RECORDED INFORMATION START

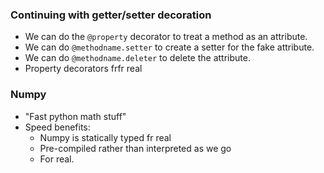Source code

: ### Continuing with getter/setter decoration
- We can do the `@property` decorator to treat a method as an attribute.
- We can do `@methodname.setter` to create a setter for the fake attribute.
- We can do `@methodname.deleter` to delete the attribute.
- Property decorators frfr real

### Numpy
- "Fast python math stuff"
- Speed benefits:
	- Numpy is statically typed fr real
	- Pre-compiled rather than interpreted as we go
	- For real.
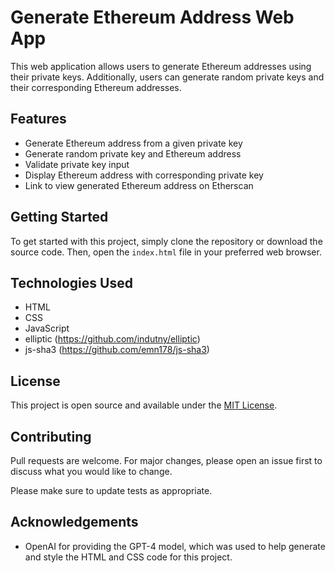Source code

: # Generate Ethereum Address Web App

This web application allows users to generate Ethereum addresses using their private keys. Additionally, users can generate random private keys and their corresponding Ethereum addresses.

## Features

- Generate Ethereum address from a given private key
- Generate random private key and Ethereum address
- Validate private key input
- Display Ethereum address with corresponding private key
- Link to view generated Ethereum address on Etherscan

## Getting Started

To get started with this project, simply clone the repository or download the source code. Then, open the `index.html` file in your preferred web browser.

## Technologies Used

- HTML
- CSS
- JavaScript
- elliptic (https://github.com/indutny/elliptic)
- js-sha3 (https://github.com/emn178/js-sha3)

## License

This project is open source and available under the [MIT License](LICENSE).

## Contributing

Pull requests are welcome. For major changes, please open an issue first to discuss what you would like to change.

Please make sure to update tests as appropriate.

## Acknowledgements

- OpenAI for providing the GPT-4 model, which was used to help generate and style the HTML and CSS code for this project.
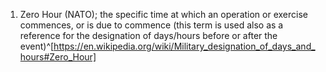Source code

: 1. Zero Hour (NATO); the specific time at which an operation or exercise commences, or is due to commence (this term is used also as a reference for the designation of days/hours before or after the event)^[https://en.wikipedia.org/wiki/Military_designation_of_days_and_hours#Zero_Hour]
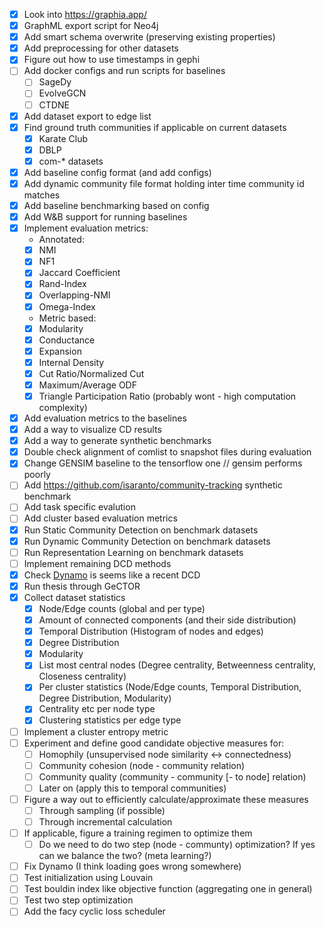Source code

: - [x] Look into https://graphia.app/
- [x] GraphML export script for Neo4j
- [x] Add smart schema overwrite (preserving existing properties)
- [x] Add preprocessing for other datasets
- [x] Figure out how to use timestamps in gephi
- [ ] Add docker configs and run scripts for baselines
  - [ ] SageDy
  - [ ] EvolveGCN
  - [ ] CTDNE
- [x] Add dataset export to edge list
- [x] Find ground truth communities if applicable on current datasets
  - [x] Karate Club
  - [x] DBLP
  - [x] com-* datasets
- [x] Add baseline config format (and add configs)
- [x] Add dynamic community file format holding inter time community id matches
- [x] Add baseline benchmarking based on config
- [x] Add W&B support for running baselines
- [x] Implement evaluation metrics:
  - Annotated:
  - [x] NMI
  - [x] NF1
  - [x] Jaccard Coefficient
  - [x] Rand-Index
  - [x] Overlapping-NMI
  - [x] Omega-Index
  - Metric based:
  - [x] Modularity
  - [x] Conductance
  - [x] Expansion
  - [x] Internal Density
  - [x] Cut Ratio/Normalized Cut
  - [x] Maximum/Average ODF
  - [x] Triangle Participation Ratio (probably wont - high computation complexity)
- [x] Add evaluation metrics to the baselines
- [x] Add a way to visualize CD results
- [x] Add a way to generate synthetic benchmarks
- [x] Double check alignment of comlist to snapshot files during evaluation
- [x] Change GENSIM baseline to the tensorflow one // gensim performs poorly
- [ ] Add https://github.com/isaranto/community-tracking synthetic benchmark
- [ ] Add task specific evalution
- [ ] Add cluster based evaluation metrics
- [x] Run Static Community Detection on benchmark datasets
- [x] Run Dynamic Community Detection on benchmark datasets
- [ ] Run Representation Learning on benchmark datasets
- [ ] Implement remaining DCD methods
- [x] Check [Dynamo](https://github.com/nogrady/dynamo) is seems like a recent DCD
- [x] Run thesis through GeCTOR 
- [x] Collect dataset statistics
  - [x] Node/Edge counts (global and per type)
  - [x] Amount of connected components (and their side distribution)
  - [x] Temporal Distribution (Histogram of nodes and edges)
  - [x] Degree Distribution
  - [x] Modularity
  - [x] List most central nodes (Degree centrality, Betweenness centrality, Closeness centrality)
  - [x] Per cluster statistics (Node/Edge counts, Temporal Distribution, Degree Distribution, Modularity)
  - [x] Centrality etc per node type
  - [x] Clustering statistics per edge type
- [ ] Implement a cluster entropy metric
- [ ] Experiment and define good candidate objective measures for:
  - [ ] Homophily (unsupervised node similarity <-> connectedness)
  - [ ] Community cohesion (node - community relation)
  - [ ] Community quality (community - community [- to node] relation)
  - [ ] Later on (apply this to temporal communities)
- [ ] Figure a way out to efficiently calculate/approximate these measures
  - [ ] Through sampling (if possible)
  - [ ] Through incremental calculation
- [ ] If applicable, figure a training regimen to optimize them
  - [ ] Do we need to do two step (node - communty) optimization? If yes can we balance the two? (meta learning?)
- [ ] Fix Dynamo (I think loading goes wrong somewhere)
- [ ] Test initialization using Louvain
- [ ] Test bouldin index like objective function (aggregating one in general)
- [ ] Test two step optimization
- [ ] Add the facy cyclic loss scheduler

RECORDED INFORMATION END

WHAT YOU NEED TO DO: Which lines in the records above contain the string "statistics"? Copy each one.

EXERCISE ANSWER:
- [x] Collect dataset statistics
  - [x] Per cluster statistics (Node/Edge counts, Temporal Distribution, Degree Distribution, Modularity)
  - [x] Clustering statistics per edge type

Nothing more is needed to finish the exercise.